[INFORMATION SUPPLIED Boundary: Start]
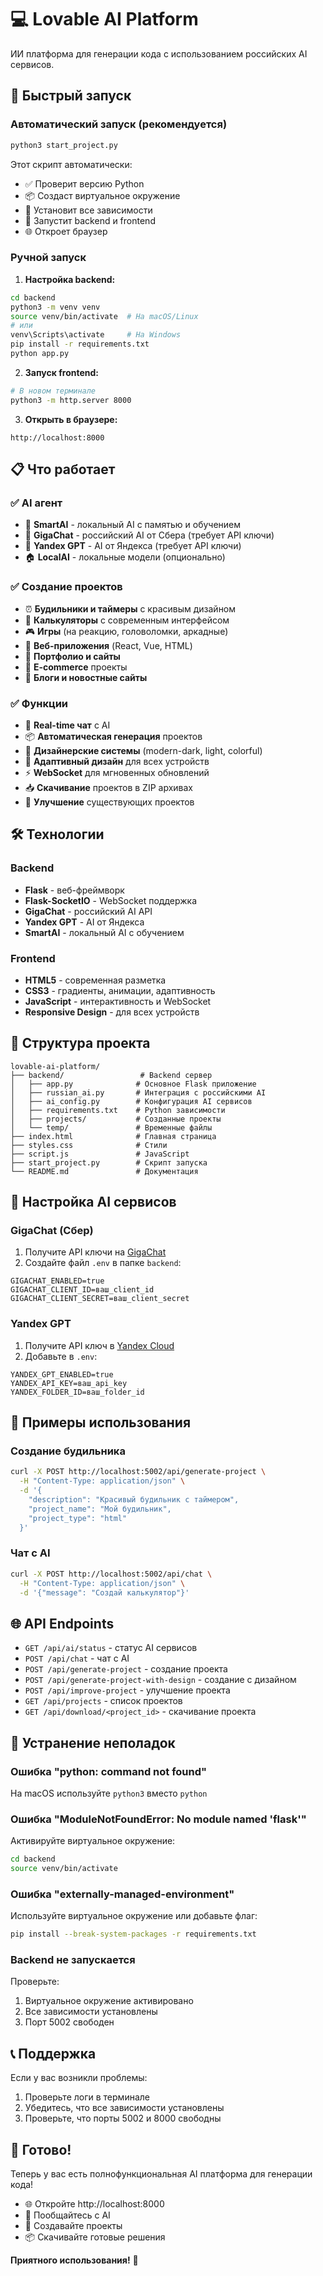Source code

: # 💻 Lovable AI Platform

ИИ платформа для генерации кода с использованием российских AI сервисов.

## 🚀 Быстрый запуск

### Автоматический запуск (рекомендуется)
```bash
python3 start_project.py
```

Этот скрипт автоматически:
- ✅ Проверит версию Python
- 📦 Создаст виртуальное окружение
- 🔧 Установит все зависимости
- 🚀 Запустит backend и frontend
- 🌐 Откроет браузер

### Ручной запуск

1. **Настройка backend:**
```bash
cd backend
python3 -m venv venv
source venv/bin/activate  # На macOS/Linux
# или
venv\Scripts\activate     # На Windows
pip install -r requirements.txt
python app.py
```

2. **Запуск frontend:**
```bash
# В новом терминале
python3 -m http.server 8000
```

3. **Открыть в браузере:**
```
http://localhost:8000
```

## 📋 Что работает

### ✅ AI агент
- 🤖 **SmartAI** - локальный AI с памятью и обучением
- 🔄 **GigaChat** - российский AI от Сбера (требует API ключи)
- 📝 **Yandex GPT** - AI от Яндекса (требует API ключи)
- 🏠 **LocalAI** - локальные модели (опционально)

### ✅ Создание проектов
- ⏰ **Будильники и таймеры** с красивым дизайном
- 🧮 **Калькуляторы** с современным интерфейсом
- 🎮 **Игры** (на реакцию, головоломки, аркадные)
- 📱 **Веб-приложения** (React, Vue, HTML)
- 🎨 **Портфолио и сайты**
- 🛒 **E-commerce** проекты
- 📝 **Блоги и новостные сайты**

### ✅ Функции
- 🔄 **Real-time чат** с AI
- 📦 **Автоматическая генерация** проектов
- 🎨 **Дизайнерские системы** (modern-dark, light, colorful)
- 📱 **Адаптивный дизайн** для всех устройств
- ⚡ **WebSocket** для мгновенных обновлений
- 📥 **Скачивание** проектов в ZIP архивах
- 🔧 **Улучшение** существующих проектов

## 🛠️ Технологии

### Backend
- **Flask** - веб-фреймворк
- **Flask-SocketIO** - WebSocket поддержка
- **GigaChat** - российский AI API
- **Yandex GPT** - AI от Яндекса
- **SmartAI** - локальный AI с обучением

### Frontend
- **HTML5** - современная разметка
- **CSS3** - градиенты, анимации, адаптивность
- **JavaScript** - интерактивность и WebSocket
- **Responsive Design** - для всех устройств

## 📁 Структура проекта

```
lovable-ai-platform/
├── backend/                 # Backend сервер
│   ├── app.py              # Основное Flask приложение
│   ├── russian_ai.py       # Интеграция с российскими AI
│   ├── ai_config.py        # Конфигурация AI сервисов
│   ├── requirements.txt    # Python зависимости
│   ├── projects/           # Созданные проекты
│   └── temp/               # Временные файлы
├── index.html              # Главная страница
├── styles.css              # Стили
├── script.js               # JavaScript
├── start_project.py        # Скрипт запуска
└── README.md               # Документация
```

## 🔧 Настройка AI сервисов

### GigaChat (Сбер)
1. Получите API ключи на [GigaChat](https://developers.sber.ru/portal/products/gigachat)
2. Создайте файл `.env` в папке `backend`:
```env
GIGACHAT_ENABLED=true
GIGACHAT_CLIENT_ID=ваш_client_id
GIGACHAT_CLIENT_SECRET=ваш_client_secret
```

### Yandex GPT
1. Получите API ключ в [Yandex Cloud](https://cloud.yandex.ru/)
2. Добавьте в `.env`:
```env
YANDEX_GPT_ENABLED=true
YANDEX_API_KEY=ваш_api_key
YANDEX_FOLDER_ID=ваш_folder_id
```

## 🎯 Примеры использования

### Создание будильника
```bash
curl -X POST http://localhost:5002/api/generate-project \
  -H "Content-Type: application/json" \
  -d '{
    "description": "Красивый будильник с таймером",
    "project_name": "Мой будильник",
    "project_type": "html"
  }'
```

### Чат с AI
```bash
curl -X POST http://localhost:5002/api/chat \
  -H "Content-Type: application/json" \
  -d '{"message": "Создай калькулятор"}'
```

## 🌐 API Endpoints

- `GET /api/ai/status` - статус AI сервисов
- `POST /api/chat` - чат с AI
- `POST /api/generate-project` - создание проекта
- `POST /api/generate-project-with-design` - создание с дизайном
- `POST /api/improve-project` - улучшение проекта
- `GET /api/projects` - список проектов
- `GET /api/download/<project_id>` - скачивание проекта

## 🐛 Устранение неполадок

### Ошибка "python: command not found"
На macOS используйте `python3` вместо `python`

### Ошибка "ModuleNotFoundError: No module named 'flask'"
Активируйте виртуальное окружение:
```bash
cd backend
source venv/bin/activate
```

### Ошибка "externally-managed-environment"
Используйте виртуальное окружение или добавьте флаг:
```bash
pip install --break-system-packages -r requirements.txt
```

### Backend не запускается
Проверьте:
1. Виртуальное окружение активировано
2. Все зависимости установлены
3. Порт 5002 свободен

## 📞 Поддержка

Если у вас возникли проблемы:
1. Проверьте логи в терминале
2. Убедитесь, что все зависимости установлены
3. Проверьте, что порты 5002 и 8000 свободны

## 🎉 Готово!

Теперь у вас есть полнофункциональная AI платформа для генерации кода! 

- 🌐 Откройте http://localhost:8000
- 💬 Пообщайтесь с AI
- 🚀 Создавайте проекты
- 📦 Скачивайте готовые решения

**Приятного использования!** 🎊 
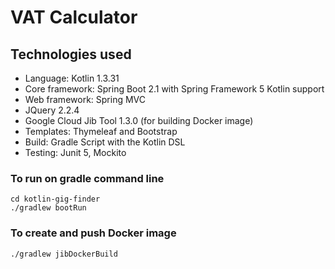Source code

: # VAT Calculator

## Technologies used

* Language: Kotlin 1.3.31
* Core framework: Spring Boot 2.1 with Spring Framework 5 Kotlin support
* Web framework: Spring MVC
* JQuery 2.2.4
* Google Cloud Jib Tool 1.3.0 (for building Docker image)
* Templates: Thymeleaf and Bootstrap
* Build: Gradle Script with the Kotlin DSL
* Testing: Junit 5, Mockito

### To run on gradle command line

```
cd kotlin-gig-finder
./gradlew bootRun
```

### To create and push Docker image

```
./gradlew jibDockerBuild
```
[INFORMATION SUPPLIED Boundary: End]
*WORK TO BE COMPLETED*:
Please find out how many lines of the material contain the string "проекта" and answer with the count alone.

*EXERCISE OUTPUT*:
4